Given that studies from the Democratic Republic of Congo (Matendo et al., 2011) and Kenya (Mannah et al., 2014; Bucher et al., 2016) indicate that training TBAs averted maternal deaths, there is a need to re-define the roles and responsibilities of traditional midwives in maternal and neonatal health care during pandemics and in more normal times. Again, viable and culturally respectful TBA training programs must be developed and widely taught, especially given that fact that around 40% of Kenyan childbearers were still choosing to birth with TBAs pre-pandemic. As my interviews showed, traditional midwives themselves admit that, despite being trusted by their communities, there are complications they do not know how to handle. There is also the problem that if TBAs are only called on during crises, and not allowed to attend births under normal conditions, they may lose any skills they have gained during trainings due to lack of practice. Thus I and others strongly suggest that traditional midwives should be fully incorporated into the Kenyan maternity care system and facilitated to attend births in all circumstances.
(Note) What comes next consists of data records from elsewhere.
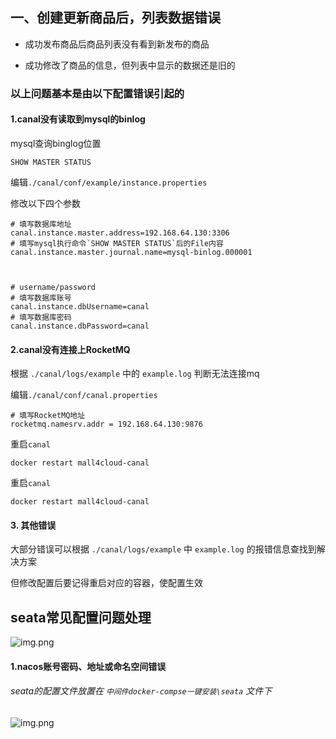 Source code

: ## 一、创建更新商品后，列表数据错误

- 成功发布商品后商品列表没有看到新发布的商品

- 成功修改了商品的信息，但列表中显示的数据还是旧的

### 以上问题基本是由以下配置错误引起的

#### 1.canal没有读取到mysql的binlog

mysql查询binglog位置

```mysql
SHOW MASTER STATUS
```

编辑`./canal/conf/example/instance.properties`

修改以下四个参数

```properties
# 填写数据库地址
canal.instance.master.address=192.168.64.130:3306
# 填写mysql执行命令`SHOW MASTER STATUS`后的File内容
canal.instance.master.journal.name=mysql-binlog.000001



# username/password
# 填写数据库账号
canal.instance.dbUsername=canal
# 填写数据库密码
canal.instance.dbPassword=canal
```

#### 2.canal没有连接上RocketMQ

根据 `./canal/logs/example` 中的  `example.log` 判断无法连接mq



编辑`./canal/conf/canal.properties`


```properties
# 填写RocketMQ地址
rocketmq.namesrv.addr = 192.168.64.130:9876
```


重启`canal`

```shell
docker restart mall4cloud-canal
```


重启`canal`

```shell
docker restart mall4cloud-canal
```


#### 3. 其他错误
大部分错误可以根据 `./canal/logs/example` 中  `example.log`  的报错信息查找到解决方案

但修改配置后要记得重启对应的容器，使配置生效



## seata常见配置问题处理

![img.png](../img/开发文档/常见问题/seata-01.png)

#### 1.nacos账号密码、地址或命名空间错误

######  seata的配置文件放置在 `中间件docker-compse一键安装\seata` 文件下
![img.png](../img/开发文档/常见问题/seata-02.png)







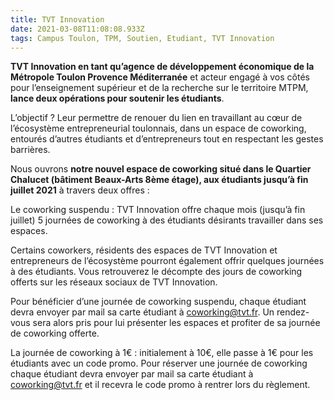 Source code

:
 ```yaml
---
title: TVT Innovation
date: 2021-03-08T11:08:08.933Z
tags: Campus Toulon, TPM, Soutien, Etudiant, TVT Innovation
---
```

**TVT Innovation en tant qu’agence de développement économique de la Métropole Toulon Provence Méditerranée** et acteur engagé à vos côtés pour l’enseignement supérieur et de la recherche sur le territoire MTPM,  **lance deux opérations pour soutenir les étudiants**.


L’objectif ? Leur permettre de renouer du lien en travaillant au cœur de l’écosystème entrepreneurial toulonnais, dans un espace de coworking, entourés d’autres étudiants et d’entrepreneurs tout en respectant les gestes barrières.

Nous ouvrons **notre nouvel espace de coworking situé dans le Quartier Chalucet (bâtiment Beaux-Arts 8ème étage), aux étudiants jusqu’à fin juillet 2021** à travers deux offres :

Le coworking suspendu : TVT Innovation offre chaque mois (jusqu’à fin juillet) 5 journées de coworking à des étudiants désirants travailler dans ses espaces. 


Certains coworkers, résidents des espaces de TVT Innovation et entrepreneurs de l’écosystème pourront également offrir quelques journées à des étudiants. 
Vous retrouverez le décompte des jours de coworking offerts sur les réseaux sociaux de TVT Innovation.


Pour bénéficier d’une journée de coworking suspendu, chaque étudiant devra envoyer par mail sa carte étudiant à [coworking@tvt.fr](coworking@tvt.fr). Un rendez-vous sera alors pris pour lui présenter les espaces et profiter de sa journée de coworking offerte. 


La journée de coworking à 1€ : initialement à 10€, elle passe à 1€ pour les étudiants avec un code promo. 
Pour réserver une journée de coworking chaque étudiant devra envoyer par mail sa carte étudiant à [coworking@tvt.fr](coworking@tvt.fr) et il recevra le code promo à rentrer lors du règlement.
As in other countries, such as Nigeria, Somalia and Ghana (Pyone et al., 2014; Chukwuma et al., 2019; Haruna et al., 2019), Kenya can also provide monetary incentives to the traditional midwives for maternal services referrals and for attending births. Re-training wakunga will not only enhance their knowledge and skills in maternity care and referral mechanisms, but will also lead to greater community acceptance and client satisfaction (Smith et al., 2000; Haruna et al., 2019). For example, Dynes et al. (2013) and Buffington et al. (2021) have shown how TBAs can be trained in the safe administration of Cytotec/misoprostol to stop post-partum hemorrhages and to successfully deal with other birth complications.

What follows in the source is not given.